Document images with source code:
☆ ☆ ☆ ☆ ☆

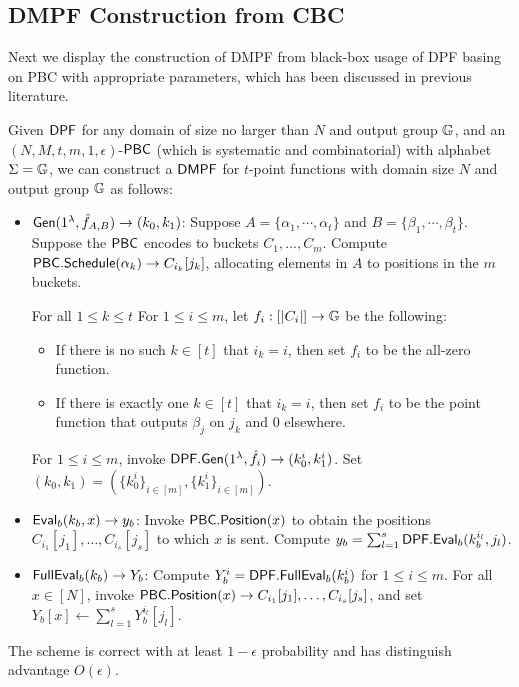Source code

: \subsection{DMPF Construction from CBC}
Next we display the construction of DMPF from black-box usage of DPF basing on PBC with appropriate parameters, which has been discussed in previous literature. 
\begin{construction}\label{con:DMPF_batch_code}
  Given ${\sf DPF}$ for any domain of size no larger than $N$ and output group $\mathbb{G}$, and an $(N,M,t,m,1,\epsilon)$-${\sf PBC}$ (which is systematic and combinatorial) with alphabet $\Sigma=\mathbb{G}$, we can construct a ${\sf DMPF}$ for $t$-point functions with domain size $N$ and output group $\mathbb{G}$ as follows: 
  \begin{itemize}
    \item ${\sf Gen}(1^\lambda, \hat{f}_{A,B})\rightarrow (k_0,k_1)$: Suppose $A=\{\alpha_1,\cdots,\alpha_t\}$ and $B=\{\beta_1,\cdots,\beta_t\}$. Suppose the ${\sf PBC}$ encodes to buckets $C_1,\dots,C_m$. Compute ${\sf PBC}.{\sf Schedule}(\alpha_k)\rightarrow C_{i_k}[j_k]$, allocating elements in $A$ to positions in the $m$ buckets.     
    
    For all $1\le k\le t$ For $1\le i\le m$, let $f_i:[|C_i|]\rightarrow \mathbb{G}$ be the following: 
    \begin{itemize}
      \item If there is no such $k\in[t]$ that $i_k = i$, then set $f_i$ to be the all-zero function. 
      \item If there is exactly one $k\in[t]$ that  $i_k = i$, then set $f_i$ to be the point function that outputs $\beta_j$ on $j_k$ and 0 elsewhere. 
    \end{itemize}
    For $1\le i\le m$, invoke ${\sf DPF}.{\sf Gen}(1^\lambda, \hat{f}_i)\rightarrow (k_0^i,k_1^i)$. Set $(k_0,k_1)=(\{k_0^i\}_{i\in [m]}, \{k_1^i\}_{i\in [m]})$. 
    \item ${\sf Eval}_b(k_b,x)\rightarrow y_b$: Invoke ${\sf PBC}.{\sf Position}(x)$ to obtain the positions $C_{i_1}[j_1],\dots,C_{i_s}[j_s]$ to which $x$ is sent. Compute $y_b=\sum_{l=1}^s{\sf DPF}.{\sf Eval}_b(k_b^{i_l},j_l)$. 
    \item ${\sf FullEval}_b(k_b)\rightarrow Y_b$: Compute $Y_b^i = {\sf DPF}.{\sf FullEval}_b(k_b^i)$ for $1\le i\le m$. For all $x\in [N]$, invoke ${\sf PBC}.{\sf Position}(x)\rightarrow C_{i_1}[j_1],\dots,C_{i_s}[j_s]$, and set $Y_b[x]\gets \sum_{l=1}^sY_b^{i_l}[j_l]$. 
  \end{itemize}
The scheme is correct with at least $1-\epsilon$ probability and has distinguish advantage $O(\epsilon)$. 
\end{construction}

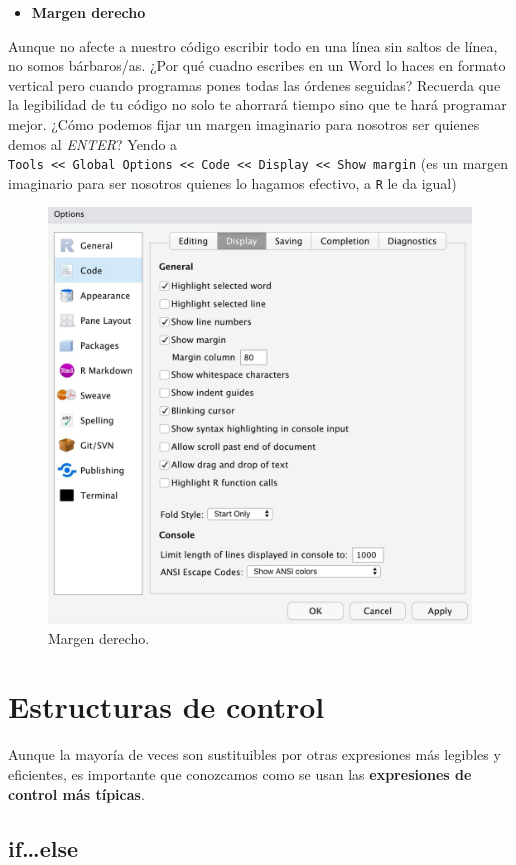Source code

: \documentclass[11pt,]{book}
\providecommand{\tightlist}{%
  \setlength{\itemsep}{0pt}\setlength{\parskip}{0pt}}
\begin{document}
\begin{itemize}
\tightlist
\item
  \textbf{Margen derecho}
\end{itemize}

Aunque no afecte a nuestro código escribir todo en una línea sin saltos de línea, no somos bárbaros/as. ¿Por qué cuadno escribes en un Word lo haces en formato vertical pero cuando programas pones todas las órdenes seguidas? Recuerda que la legibilidad de tu código no solo te ahorrará tiempo sino que te hará programar mejor. ¿Cómo podemos fijar un margen imaginario para nosotros ser quienes demos al \emph{ENTER}? Yendo a \texttt{Tools\ \textless{}\textless{}\ Global\ Options\ \textless{}\textless{}\ Code\ \textless{}\textless{}\ Display\ \textless{}\textless{}\ Show\ margin} (es un margen imaginario para ser nosotros quienes lo hagamos efectivo, a \texttt{R} le da igual)

\begin{figure}

{\centering \includegraphics[width=0.5\linewidth]{./img/show_margin} 

}

\caption{Margen derecho.}\label{fig:show-margin}
\end{figure}

\hypertarget{control}{%
\chapter{Estructuras de control}\label{control}}

Aunque la mayoría de veces son sustituibles por otras expresiones más legibles y eficientes, es importante que conozcamos como se usan las \textbf{expresiones de control más típicas}.

\hypertarget{ifelse}{%
\section{if\ldots{}else}\label{ifelse}}
\end{document}
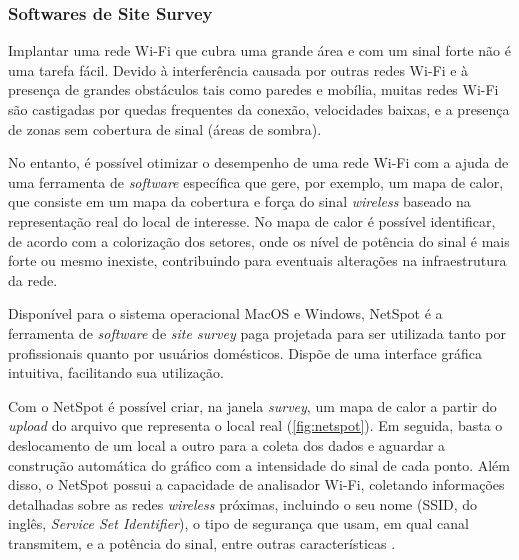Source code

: \subsubsection{Softwares de Site Survey}
\label{subsubsec:softwares-site-survey}

Implantar uma rede Wi-Fi que cubra uma grande área e com um sinal forte não é uma tarefa fácil. Devido à interferência causada por outras redes Wi-Fi e à presença de grandes obstáculos tais como paredes e mobília, muitas redes Wi-Fi são castigadas por quedas frequentes da conexão, velocidades baixas, e a presença de zonas sem cobertura de sinal (áreas de sombra).

No entanto, é possível otimizar o desempenho de uma rede Wi-Fi com a ajuda de uma ferramenta de \textit{software} específica que gere, por exemplo, um mapa de calor, que consiste em um mapa da cobertura e força do sinal \textit{wireless} baseado na representação real do local de interesse. No mapa de calor é possível identificar, de acordo com a colorização dos setores, onde os nível de potência do sinal é mais forte ou mesmo inexiste, contribuindo para eventuais alterações na infraestrutura da rede.

\label{subsubsubsec:netspot}

Disponível para o sistema operacional MacOS e Windows, NetSpot é a ferramenta de \textit{software} de \textit{site survey} paga projetada para ser utilizada tanto por profissionais quanto por usuários domésticos. Dispõe de uma interface gráfica intuitiva, facilitando sua utilização.

Com o NetSpot é possível criar, na janela \textit{survey}, um mapa de calor a partir do \textit{upload} do arquivo que representa o local real (\autoref{fig:netspot}). Em seguida, basta o deslocamento de um local a outro para a coleta dos dados e aguardar a construção automática do gráfico com a intensidade do sinal de cada ponto. Além disso, o NetSpot possui a capacidade de analisador Wi-Fi, coletando informações detalhadas sobre as redes \textit{wireless} próximas, incluindo o seu nome (SSID, do inglês, \textit{Service Set Identifier}), o tipo de segurança que usam, em qual canal transmitem, e a potência do sinal, entre outras características \cite{Netspot2019}.


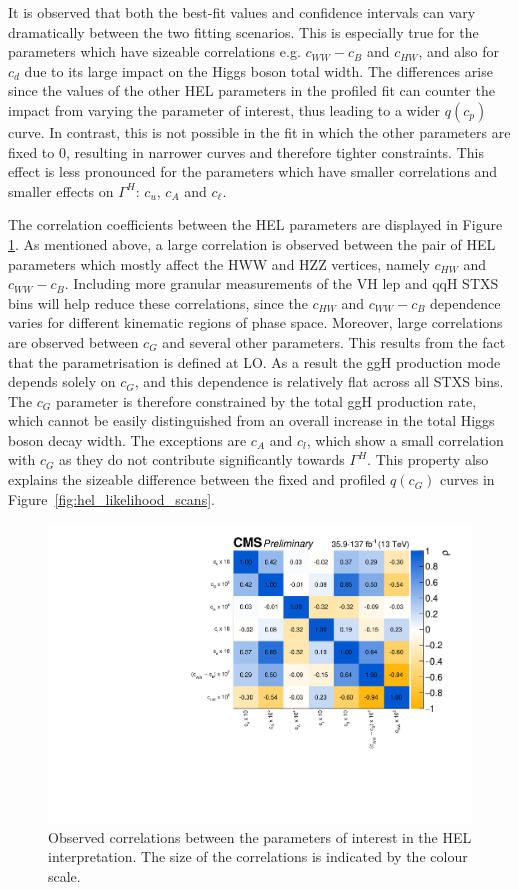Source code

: It is observed that both the best-fit values and confidence intervals can vary dramatically between the two fitting scenarios. This is especially true for the parameters which have sizeable correlations e.g. $c_{WW}-c_B$ and $c_{HW}$, and also for $c_d$ due to its large impact on the Higgs boson total width. The differences arise since the values of the other HEL parameters in the profiled fit can counter the impact from varying the parameter of interest, thus leading to a wider $q(c_p)$ curve. In contrast, this is not possible in the fit in which the other parameters are fixed to 0, resulting in narrower curves and therefore tighter constraints. This effect is less pronounced for the parameters which have smaller correlations and smaller effects on $\Gamma^H$: $c_u$, $c_A$ and $c_\ell$. 

The correlation coefficients between the HEL parameters are displayed in Figure \ref{fig:hel_correlations}. As mentioned above, a large correlation is observed between the pair of HEL parameters which mostly affect the HWW and HZZ vertices, namely $c_{HW}$ and $c_{WW}-c_B$. Including more granular measurements of the VH lep and qqH STXS bins will help reduce these correlations, since the $c_{HW}$ and $c_{WW}-c_B$ dependence varies for different kinematic regions of phase space. Moreover, large correlations are observed between $c_G$ and several other parameters. This results from the fact that the parametrisation is defined at LO. As a result the ggH production mode depends solely on $c_G$, and this dependence is relatively flat across all STXS bins. The $c_G$ parameter is therefore constrained by the total ggH production rate, which cannot be easily distinguished from an overall increase in the total Higgs boson decay width. The exceptions are $c_A$ and $c_l$, which show a small correlation with $c_G$ as they do not contribute significantly towards $\Gamma^H$. This property also explains the sizeable difference between the fixed and profiled $q(c_G)$ curves in Figure~\ref{fig:hel_likelihood_scans}.

\begin{figure}[htbp]
  \centering
  \includegraphics[width=.8\textwidth]{Figures/eft/hel_correlations.pdf}
  \caption[Correlations in HEL parameters]
  {
    Observed correlations between the parameters of interest in the HEL interpretation. The size of the correlations is indicated by the colour scale.
  }
  \label{fig:hel_correlations}
\end{figure}

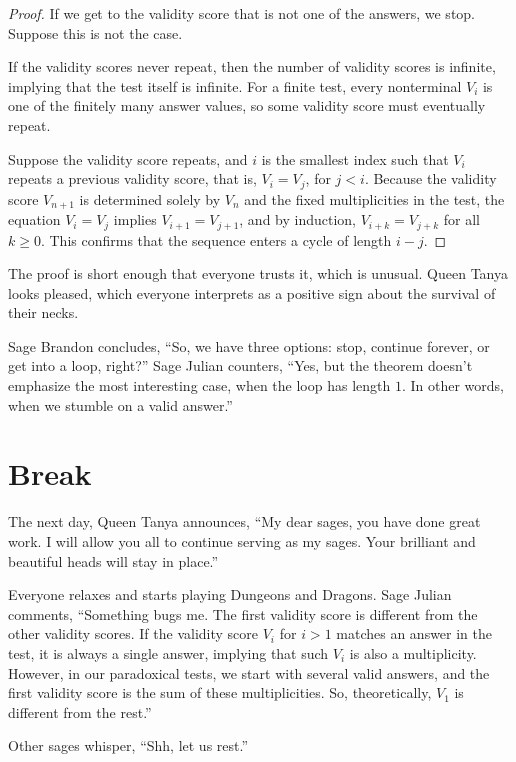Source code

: \documentclass[12pt,reqno]{article}
\theoremstyle{plain}
\theoremstyle{definition}
\theoremstyle{remark}
\begin{document}
\begin{proof}
    If we get to the validity score that is not one of the answers, we stop. Suppose this is not the case.
    
    If the validity scores never repeat, then the number of validity scores is infinite, implying that the test itself is infinite. For a finite test, every nonterminal $V_i$ is one of the finitely many answer values, so some validity score must eventually repeat.
    
    Suppose the validity score repeats, and $i$ is the smallest index such that $V_i$ repeats a previous validity score, that is, $V_i = V_j$, for $j < i$. Because the validity score $V_{n+1}$ is determined solely by $V_n$ and the fixed multiplicities in the test, the equation $V_i = V_j$ implies $V_{i+1} = V_{j+1}$, and by induction, $V_{i+k} = V_{j+k}$ for all $k \ge 0$. This confirms that the sequence enters a cycle of length $i - j$.
\end{proof}

The proof is short enough that everyone trusts it, which is unusual. Queen Tanya looks pleased, which everyone interprets as a positive sign about the survival of their necks.

Sage Brandon concludes, ``So, we have three options: stop, continue forever, or get into a loop, right?'' Sage Julian counters, ``Yes, but the theorem doesn't emphasize the most interesting case, when the loop has length $1$. In other words, when we stumble on a valid answer.''

\section*{Break}

The next day, Queen Tanya announces, ``My dear sages, you have done great work. I will allow you all to continue serving as my sages. Your brilliant and beautiful heads will stay in place.''

Everyone relaxes and starts playing Dungeons and Dragons. Sage Julian comments, ``Something bugs me. The first validity score is different from the other validity scores. If the validity score $V_i$ for $i > 1$ matches an answer in the test, it is always a single answer, implying that such $V_i$ is also a multiplicity. However, in our paradoxical tests, we start with several valid answers, and the first validity score is the sum of these multiplicities. So, theoretically, $V_1$ is different from the rest.''

Other sages whisper, ``Shh, let us rest.''
\end{document}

☆ ☆ ☆ ☆ ☆

[AIM OF THE EXERCISE]:
When you find a line in the records that contains the word "begin", copy it.

[RESPONSE TO THIS TASK]:
\begin{construction}\label{con:DMPF_batch_code}
  \begin{itemize}
    \begin{itemize}
\begin{document}
\begin{itemize}
\begin{figure}
\begin{figure}[htbp]
\begin{document}
\begin{proof}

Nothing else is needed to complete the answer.